James vs. His Future Self (2019) poster

James vs. His Future Self (2019)

Rating:


Canada. 2019.

Crew

Director – Jeremy LaLonde, Screenplay – Jonas Chernick & Jeremy LaLonde, Producers – Jonathan Bronfman, Jonas Chernick & Jordan Walker, Photography – A.A. Scott McClellan, Music – Stephen Krecklo & Ian LeFeuvre, Visual Effects Supervisor – Darren Wall, Special Effects – Nexus Canada SPFX, Production Design – Michelle Lannon. Production Company – Walker Entertainment/Banana Moon Sky Films/JoBro Productions.

Cast

Jonas Chernick (James Dolinsky), Daniel Stern (Jimmy), Cleopatra Coleman (Courtney), Frances Conroy (Dr. Edna Rowley), Tommie-Amber Pirie (Meredith Dolinsky), Tara Spencer-Nairn (Officer Walker)


Plot

James Dolinsky is a scientist absorbed in his work to the point he never goes out to socialise and even forgets to eat.

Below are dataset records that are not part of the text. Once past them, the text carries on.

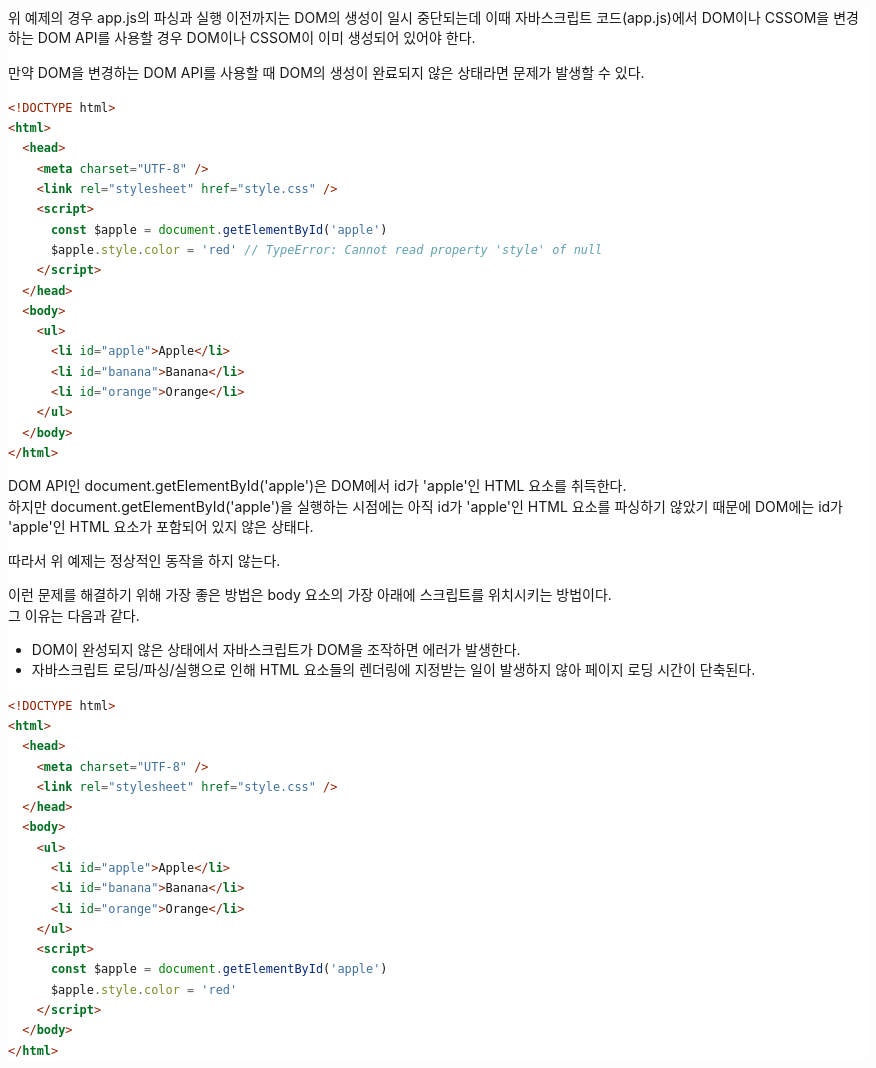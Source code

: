 위 예제의 경우 app.js의 파싱과 실행 이전까지는 DOM의 생성이 일시 중단되는데 이때 자바스크립트 코드(app.js)에서 DOM이나 CSSOM을 변경하는 DOM API를 사용할 경우 DOM이나 CSSOM이 이미 생성되어 있어야 한다.

만약 DOM을 변경하는 DOM API를 사용할 때 DOM의 생성이 완료되지 않은 상태라면 문제가 발생할 수 있다.

```html
<!DOCTYPE html>
<html>
  <head>
    <meta charset="UTF-8" />
    <link rel="stylesheet" href="style.css" />
    <script>
      const $apple = document.getElementById('apple')
      $apple.style.color = 'red' // TypeError: Cannot read property 'style' of null
    </script>
  </head>
  <body>
    <ul>
      <li id="apple">Apple</li>
      <li id="banana">Banana</li>
      <li id="orange">Orange</li>
    </ul>
  </body>
</html>
```

DOM API인 document.getElementById('apple')은 DOM에서 id가 'apple'인 HTML 요소를 취득한다.  
하지만 document.getElementById('apple')을 실행하는 시점에는 아직 id가 'apple'인 HTML 요소를 파싱하기 않았기 때문에 DOM에는 id가 'apple'인 HTML 요소가 포함되어 있지 않은 상태다.

따라서 위 예제는 정상적인 동작을 하지 않는다.

이런 문제를 해결하기 위해 가장 좋은 방법은 body 요소의 가장 아래에 스크립트를 위치시키는 방법이다.  
그 이유는 다음과 같다.

- DOM이 완성되지 않은 상태에서 자바스크립트가 DOM을 조작하면 에러가 발생한다.
- 자바스크립트 로딩/파싱/실행으로 인해 HTML 요소들의 렌더링에 지정받는 일이 발생하지 않아 페이지 로딩 시간이 단축된다.

```html
<!DOCTYPE html>
<html>
  <head>
    <meta charset="UTF-8" />
    <link rel="stylesheet" href="style.css" />
  </head>
  <body>
    <ul>
      <li id="apple">Apple</li>
      <li id="banana">Banana</li>
      <li id="orange">Orange</li>
    </ul>
    <script>
      const $apple = document.getElementById('apple')
      $apple.style.color = 'red'
    </script>
  </body>
</html>
```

He abruptly receives a visit from a middle-aged man who claims to be the older version of himself and is able to prove this. Jimmy, the future self, has travelled back in time via the time machine that James is about to invent to plead with him not to invent it as it dooms him to a miserable life. If James does not do so, he, the older self Jimmy, will take drastic measures to stop him. With the aid of Jimmy, James sets out to see change things before Friday. To this extent, Jimmy pushes him to develop a relationship with his co-worker Courtney.


James vs. His Future Self was the fifth film for Canadian director Jeremy LaLonde. LaLonde had previously made comedies such as The Untitled Work of Paul Sheppard (2010), Sex After Kids (2013), How to Plan an Orgy in a Small Town (2015), which had enjoyed reasonable success internationally, and The Go-Getters (2018), all non-genre films.

There have been some clever and sophisticated time travel films in recent years with the likes of Timecrimes (2007), The Infinite Man (2014), Predestination (2014), Black Hollow Cage (2017), In the Shadow of the Moon (2019) and Beyond the Infinite: Two Minutes (2020). (For a more detailed overview of the genre see Time Travel Films).

A similar version of the premise in which a regular guy is surrounded by multiple versions of himself travelled through time appeared just before this with the fun Mega Time Squad (2018). If anything what James vs. His Future Self resembles is The Kid (2000) in which Bruce Willis encounters a boyhood version of himself, although here it is more a case of the boy or twentysomething self receiving a visit from the older self. (In real-life, Daniel Stern who plays the older James is only ten years older than Jonas Chernick who plays his younger self).

James (Jonas Chernick) and his future self (Daniel Stern) in James vs His Future Self (2019)
(l to r) James (Jonas Chernick) and his future self (Daniel Stern)

Jeremy LaLonde’s background is comedy rather than science-fiction. He make a minimalist science-fiction film – one where we never even get to actually see the machine that Daniel Stern uses to travel back through time. The film offers the amusing depiction of a particle accelerator that look like a metre-long piece of plumbing pipe. It is clear that nobody actually bothered to look up what a particle accelerator looked like in real-life – by contrast, the Hadron Collider is a 27km torus, while the US’s Tevatron accelerator comes in at mere a 3.7km.

Jeremy LaLonde’s focus is less on the SF elements – in fact, there are not even the usual twists and turns based around time travel to the script. What we do get is some solid and well polished comedy based around Jonas Chernick trying to prevent his future coming about. It really ends up being a film that has been designed to be carried by its actors.

In the lead, Jonas Chernick (who also co-writes the script) plays with a certain gloopiness, which is just what the role needs. He has the show stolen out from under him by a wild-eyed Daniel Stern, who seems to have aged about forty years since the last time one saw him in anything. Here Stern appears to be having the time of his life doing the wide-eyed crazy man thing. The other scene-stealer of the show proves to be Cleopatra Coleman who manages to look incredibly sexy in in a buzz cut and brings magic and sparkle to the romantic scenes. The restaurant scene where the two order dinner is hilarious. Also of note is Frances Conroy, giving another of the flaky eccentric performances she specialises in where she is perfectly cast as the head scientist.